◆ Your instructions
Each line from the start of the entries through the line that contains "The Angular Line Chart is" should be output exactly, please.

-- -- --

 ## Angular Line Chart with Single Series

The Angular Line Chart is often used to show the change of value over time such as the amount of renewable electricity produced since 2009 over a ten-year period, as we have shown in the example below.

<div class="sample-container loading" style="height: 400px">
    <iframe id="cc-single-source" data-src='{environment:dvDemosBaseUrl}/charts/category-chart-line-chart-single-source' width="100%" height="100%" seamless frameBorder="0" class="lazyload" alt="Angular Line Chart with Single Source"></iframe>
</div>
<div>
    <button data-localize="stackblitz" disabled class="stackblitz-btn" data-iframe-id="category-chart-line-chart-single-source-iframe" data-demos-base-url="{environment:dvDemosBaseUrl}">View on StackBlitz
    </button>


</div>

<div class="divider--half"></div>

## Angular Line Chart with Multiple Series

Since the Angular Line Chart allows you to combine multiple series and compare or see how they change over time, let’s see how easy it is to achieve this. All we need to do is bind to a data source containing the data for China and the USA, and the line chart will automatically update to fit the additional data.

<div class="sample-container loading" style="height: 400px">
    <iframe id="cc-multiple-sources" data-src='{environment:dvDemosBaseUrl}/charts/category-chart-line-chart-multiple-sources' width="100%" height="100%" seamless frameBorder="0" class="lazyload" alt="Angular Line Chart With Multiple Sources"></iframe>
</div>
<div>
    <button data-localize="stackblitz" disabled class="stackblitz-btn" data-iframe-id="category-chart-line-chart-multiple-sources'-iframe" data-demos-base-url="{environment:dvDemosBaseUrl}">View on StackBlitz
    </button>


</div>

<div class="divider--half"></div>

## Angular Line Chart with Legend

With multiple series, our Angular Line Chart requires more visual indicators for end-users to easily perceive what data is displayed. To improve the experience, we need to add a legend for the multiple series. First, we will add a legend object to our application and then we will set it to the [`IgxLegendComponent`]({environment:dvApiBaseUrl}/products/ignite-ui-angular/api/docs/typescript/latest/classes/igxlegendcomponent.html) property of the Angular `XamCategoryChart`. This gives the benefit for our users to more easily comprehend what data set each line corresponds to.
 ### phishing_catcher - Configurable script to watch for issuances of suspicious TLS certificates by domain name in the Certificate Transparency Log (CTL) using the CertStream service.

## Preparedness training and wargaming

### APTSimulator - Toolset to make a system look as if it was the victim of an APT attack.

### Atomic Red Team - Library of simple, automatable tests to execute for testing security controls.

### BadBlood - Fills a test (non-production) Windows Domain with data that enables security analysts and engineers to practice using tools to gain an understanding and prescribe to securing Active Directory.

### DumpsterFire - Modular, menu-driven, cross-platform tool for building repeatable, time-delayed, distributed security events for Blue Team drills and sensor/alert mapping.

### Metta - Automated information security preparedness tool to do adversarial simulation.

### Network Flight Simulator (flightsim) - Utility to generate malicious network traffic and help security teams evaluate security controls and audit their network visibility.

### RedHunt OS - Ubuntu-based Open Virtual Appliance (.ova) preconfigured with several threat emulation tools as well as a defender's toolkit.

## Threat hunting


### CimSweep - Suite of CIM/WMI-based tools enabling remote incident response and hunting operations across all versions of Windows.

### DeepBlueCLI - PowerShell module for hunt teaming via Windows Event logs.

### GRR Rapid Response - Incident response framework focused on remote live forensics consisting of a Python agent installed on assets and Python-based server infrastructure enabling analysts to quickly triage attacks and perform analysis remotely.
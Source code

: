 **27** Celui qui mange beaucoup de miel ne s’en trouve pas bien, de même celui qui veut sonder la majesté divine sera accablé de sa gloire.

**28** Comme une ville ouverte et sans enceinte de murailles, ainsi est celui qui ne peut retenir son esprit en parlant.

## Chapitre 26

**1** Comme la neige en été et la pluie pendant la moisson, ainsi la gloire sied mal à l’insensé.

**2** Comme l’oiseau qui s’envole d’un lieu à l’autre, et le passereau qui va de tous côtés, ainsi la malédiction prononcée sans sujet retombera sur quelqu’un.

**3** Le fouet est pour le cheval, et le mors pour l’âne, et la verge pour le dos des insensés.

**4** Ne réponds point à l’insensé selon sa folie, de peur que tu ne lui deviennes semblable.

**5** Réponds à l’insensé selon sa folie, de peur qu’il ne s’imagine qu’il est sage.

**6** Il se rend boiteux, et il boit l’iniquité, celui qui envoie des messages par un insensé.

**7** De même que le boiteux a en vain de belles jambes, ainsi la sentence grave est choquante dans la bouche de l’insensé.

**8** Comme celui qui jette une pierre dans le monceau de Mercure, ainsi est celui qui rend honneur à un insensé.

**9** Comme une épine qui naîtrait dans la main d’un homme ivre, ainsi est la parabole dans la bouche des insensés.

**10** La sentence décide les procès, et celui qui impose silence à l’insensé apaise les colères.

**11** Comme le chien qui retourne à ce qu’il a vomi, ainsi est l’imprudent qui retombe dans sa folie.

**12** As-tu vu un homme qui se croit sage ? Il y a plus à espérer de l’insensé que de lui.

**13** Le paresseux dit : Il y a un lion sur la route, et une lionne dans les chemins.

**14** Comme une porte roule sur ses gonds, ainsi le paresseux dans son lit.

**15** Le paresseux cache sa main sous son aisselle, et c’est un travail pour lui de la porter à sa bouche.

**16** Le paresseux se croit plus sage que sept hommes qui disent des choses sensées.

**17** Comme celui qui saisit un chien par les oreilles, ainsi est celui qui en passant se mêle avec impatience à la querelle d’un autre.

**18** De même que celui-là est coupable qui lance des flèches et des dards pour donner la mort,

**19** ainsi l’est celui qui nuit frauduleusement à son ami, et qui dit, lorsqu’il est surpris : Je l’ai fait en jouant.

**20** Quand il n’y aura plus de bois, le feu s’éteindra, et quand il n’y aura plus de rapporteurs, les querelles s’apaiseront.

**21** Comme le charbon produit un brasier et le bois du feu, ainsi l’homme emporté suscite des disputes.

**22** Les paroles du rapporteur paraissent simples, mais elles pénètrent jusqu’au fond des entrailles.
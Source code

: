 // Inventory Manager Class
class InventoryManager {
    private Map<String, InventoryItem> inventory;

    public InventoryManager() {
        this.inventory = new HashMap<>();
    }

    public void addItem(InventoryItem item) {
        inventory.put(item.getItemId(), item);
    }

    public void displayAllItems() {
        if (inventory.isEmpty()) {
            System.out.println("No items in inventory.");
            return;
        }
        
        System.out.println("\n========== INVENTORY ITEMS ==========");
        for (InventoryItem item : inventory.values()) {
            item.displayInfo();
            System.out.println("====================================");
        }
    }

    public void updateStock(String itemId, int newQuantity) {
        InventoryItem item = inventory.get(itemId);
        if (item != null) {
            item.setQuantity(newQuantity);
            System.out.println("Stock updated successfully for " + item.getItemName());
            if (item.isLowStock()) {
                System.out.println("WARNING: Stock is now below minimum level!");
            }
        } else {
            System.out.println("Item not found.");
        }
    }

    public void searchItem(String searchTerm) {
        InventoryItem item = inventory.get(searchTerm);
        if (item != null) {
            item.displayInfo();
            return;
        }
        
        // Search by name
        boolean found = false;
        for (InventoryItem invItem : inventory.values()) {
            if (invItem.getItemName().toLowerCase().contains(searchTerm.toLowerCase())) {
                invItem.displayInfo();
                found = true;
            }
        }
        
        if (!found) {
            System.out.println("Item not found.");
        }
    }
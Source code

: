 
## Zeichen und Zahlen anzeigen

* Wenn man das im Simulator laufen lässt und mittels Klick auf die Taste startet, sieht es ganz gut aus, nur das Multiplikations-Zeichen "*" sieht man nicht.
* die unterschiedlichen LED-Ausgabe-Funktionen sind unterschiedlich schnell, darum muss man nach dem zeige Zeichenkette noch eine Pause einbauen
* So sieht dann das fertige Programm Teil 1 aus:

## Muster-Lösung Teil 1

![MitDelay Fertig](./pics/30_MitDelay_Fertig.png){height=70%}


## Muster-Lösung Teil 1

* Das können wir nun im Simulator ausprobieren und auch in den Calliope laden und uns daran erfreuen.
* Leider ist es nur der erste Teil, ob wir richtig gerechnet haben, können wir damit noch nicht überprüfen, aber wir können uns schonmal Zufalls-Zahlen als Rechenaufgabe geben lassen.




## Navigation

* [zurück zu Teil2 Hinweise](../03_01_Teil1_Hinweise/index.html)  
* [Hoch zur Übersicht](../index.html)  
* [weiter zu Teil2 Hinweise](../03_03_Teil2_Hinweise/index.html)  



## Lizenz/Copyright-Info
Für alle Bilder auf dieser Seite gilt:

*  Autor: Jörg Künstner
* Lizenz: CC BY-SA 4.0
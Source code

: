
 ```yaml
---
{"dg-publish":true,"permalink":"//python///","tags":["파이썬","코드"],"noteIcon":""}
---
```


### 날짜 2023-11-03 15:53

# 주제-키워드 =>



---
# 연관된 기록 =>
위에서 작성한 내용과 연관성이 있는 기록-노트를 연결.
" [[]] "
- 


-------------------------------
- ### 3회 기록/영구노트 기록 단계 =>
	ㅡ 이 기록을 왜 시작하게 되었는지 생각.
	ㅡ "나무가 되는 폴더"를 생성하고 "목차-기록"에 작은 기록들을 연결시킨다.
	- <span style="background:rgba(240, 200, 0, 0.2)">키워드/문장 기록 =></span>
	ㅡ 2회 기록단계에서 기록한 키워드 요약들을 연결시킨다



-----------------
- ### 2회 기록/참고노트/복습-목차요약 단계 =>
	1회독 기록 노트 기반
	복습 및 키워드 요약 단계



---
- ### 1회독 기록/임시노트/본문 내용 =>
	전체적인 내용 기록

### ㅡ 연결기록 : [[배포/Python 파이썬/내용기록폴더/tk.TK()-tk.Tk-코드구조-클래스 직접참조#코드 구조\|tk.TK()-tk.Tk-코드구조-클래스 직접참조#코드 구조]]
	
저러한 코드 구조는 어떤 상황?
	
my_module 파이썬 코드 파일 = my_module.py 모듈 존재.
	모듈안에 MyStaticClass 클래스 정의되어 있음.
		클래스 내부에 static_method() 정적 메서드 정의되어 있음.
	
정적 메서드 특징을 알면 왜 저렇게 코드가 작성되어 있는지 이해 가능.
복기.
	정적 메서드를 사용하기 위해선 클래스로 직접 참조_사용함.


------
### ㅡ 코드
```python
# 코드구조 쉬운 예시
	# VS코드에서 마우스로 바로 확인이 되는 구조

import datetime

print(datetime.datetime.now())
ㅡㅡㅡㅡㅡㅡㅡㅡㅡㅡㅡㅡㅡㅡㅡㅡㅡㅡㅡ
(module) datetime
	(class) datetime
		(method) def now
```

-- -- --

◆ Worked solution
 ## Angular Line Chart with Single Series

The Angular Line Chart is often used to show the change of value over time such as the amount of renewable electricity produced since 2009 over a ten-year period, as we have shown in the example below.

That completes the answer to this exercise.